Jetzt, wo die Wahl vorbei ist, kann ich’s ja sagen. Ich hab mich mit meiner Erststimme gar nicht leicht getan. Zweitstimme grün, das war von vorneherein klar, schließlich bin ich Mitglied dieser Partei und habe mich aktiv am Wahlkampf beteiligt. Aber was mache ich mit meiner Erststimme? Zur Aus-Wahl standen neben Indiskutablem wie den KandidatInnen von NPD, FDP und CDU in Freiburg drei Menschen: der bekennende und bekannte Linke Michel Moos – unsere Kandidatin, Kerstin Andreae – und Gernot Erler von der SPD. Mit Listenplatz 3 gut abgesichert, hat Kerstin frühzeitig dazu aufgerufen, taktisch zu wählen: wir wählen Gernot Erler mit (und verhindern so ein CDU-Überhangmandat), und dafür macht vielleicht die eine SPDlerin oder der andere SPDler sein zweites Kreuz bei uns. Nur: macht es, das drohende Ende von rot-grün vor Augen, Sinn, Gernot Erler von der SPD zu wählen? Wäre es nicht vielleicht ein gutes Zeichen für die innerparteilichen Auseinandersetzungen um den zukünftigen Kurs der Partei, wenn ein integrer Linker wie Moos ein achtbares Erststimmenergebnis in Freiburg einfährt? Oder doch lieber wie bisher grün pur wählen – schließlich sind wir die grüne Hochburg, da wäre ein Direktmandat doch auch mal was schönes?

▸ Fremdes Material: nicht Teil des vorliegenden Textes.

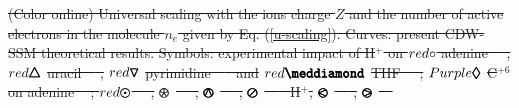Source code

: \documentclass[10pt,showpacs,showkeys,twocolumn]{revtex4-1} %
\providecommand{\DIFdel}[1]{{\protect\color{red}\sout{#1}}}                      %
\providecommand{\DIFdelbegin}{} %
\providecommand{\DIFdelFL}[1]{\DIFdel{#1}} %
\newcommand{\DIFscaledelfig}{0.5}
\newlength{\DIFdelgraphicswidth} %
\newlength{\DIFdelgraphicsheight} %
\newcommand{\DIFdelincludegraphics}[2][]{%
\sbox{\DIFdelgraphicsbox}{\DIFOincludegraphics[#1]{#2}}%
\settoboxwidth{\DIFdelgraphicswidth}{\DIFdelgraphicsbox} %
\settoboxtotalheight{\DIFdelgraphicsheight}{\DIFdelgraphicsbox} %
\scalebox{\DIFscaledelfig}{%
\parbox[b]{\DIFdelgraphicswidth}{\usebox{\DIFdelgraphicsbox}\\[-\baselineskip] \rule{\DIFdelgraphicswidth}{0em}}\llap{\resizebox{\DIFdelgraphicswidth}{\DIFdelgraphicsheight}{%
\setlength{\unitlength}{\DIFdelgraphicswidth}%
\begin{picture}(1,1)%
\thicklines\linethickness{2pt} %
{\color[rgb]{1,0,0}\put(0,0){\framebox(1,1){}}}%
{\color[rgb]{1,0,0}\put(0,0){\line( 1,1){1}}}%
{\color[rgb]{1,0,0}\put(0,1){\line(1,-1){1}}}%
\end{picture}%
}\hspace*{3pt}}} %
} %
\DeclareRobustCommand{\DIFdelbegin}{\DIFOdelbegin \let\includegraphics\DIFdelincludegraphics} %
\begin{document}
\DIFdelbegin %
{%
\DIFdelFL{(Color online) Universal scaling with the ions charge $Z$ and 
the number of active electrons in the molecule $n_e$ given by 
Eq. (\ref{u-scaling}). Curves: present CDW-SSM theoretical results. 
Symbols: experimental impact of H$^+$ on 
\mbox{\LARGE$\color{red}\circ$} adenine~\mbox{%
\cite{iriki2011}}\hspace{0pt}%
, 
}%
\DIFdelFL{$\color{red}\pmb{\triangle}$}%
\DIFdelFL{uracil~\mbox{%
\cite{itoh2013}}\hspace{0pt}%
, 
}%
\DIFdelFL{$\color{red}\pmb{\triangledown}$}%
\DIFdelFL{pyrimidine~\mbox{%
\cite{wolff2014} }\hspace{0pt}%
and 
}%
\DIFdelFL{$\color{red}\pmb{\meddiamond}$}%
\DIFdelFL{THF~\mbox{%
\cite{wang2016}}\hspace{0pt}%
;
}%
\DIFdelFL{$\color{Purple}\pmb{\lozenge}$}%
\DIFdelFL{C$^{+6}$ on adenine \mbox{%
\cite{tribedi2019}}\hspace{0pt}%
;
\mbox{\fontsize{11}{20}$\color{red}\pmb{\odot}$}~\mbox{%
\cite{Luna2007}}\hspace{0pt}%
, 
}%
\DIFdelFL{$\pmb{\logof}$}%
\DIFdelFL{~\mbox{%
\cite{Rudd86}}\hspace{0pt}%
, 
}%
\DIFdelFL{$\pmb{\varowedge}$}%
\DIFdelFL{~\mbox{%
\cite{pRudd85}}\hspace{0pt}%
, 
}%
\DIFdelFL{$\pmb{\varoslash}$}%
\DIFdelFL{~\mbox{%
\cite{toburen80} }\hspace{0pt}%
H$^+$,
}%
\DIFdelFL{$\pmb{\varolessthan}$}%
\DIFdelFL{~\mbox{%
\cite{Ohsawa05}}\hspace{0pt}%
,
}%
\DIFdelFL{$\pmb{\varogreaterthan}$}%
\DIFdelFL{~\mbox{%
}}}
\end{document}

Ich habe dann letztlich den Herrn Erler gewählt, trotz Großekoalitionsgefahr und allgemeiner Abneigung gegen vieles in der SPD (und Ärger darüber, dass es der SPD niemals einfallen würde, sich dazu herabzulassen, den eigenen Leuten gut zuzureden, was grüne Zweitstimmen angeht). An dieser Entscheidung ist nebenstehendes Flugblatt schuld, das am Samstag in unserem Briefkasten lag: Wer noch kurz vor der Wahl pseudoauthentische Briefe ohne Sinn und Verstand verteilen lässt (und so in letzter Minute um jede Stimme buhlt, sei das Argument noch so sehr an den Haaren herbeigezogen) und noch dazu an jedem Laternenmast zwischen Freiburg und Günterstal das eigene Porträt aufhängen lässt, darf einfach nicht mit Erfolg belohnt werden. Und wenn dazu grüne Stimmen gegen die CDU notwendig sind, dann muss halt diesmal rot-grün gewählt werden.
Was ich dann gemacht habe und was funktioniert hat. Und jetzt bin ich gespannt: denn auf unserer Wahlparty hat der Herr Erler nicht nur der Kerstin für die grüne Unterstützung gedankt, sondern auch verkündet, dass er keinstenfalls für eine große Koalition stimmen werde. Ob er dazu steht?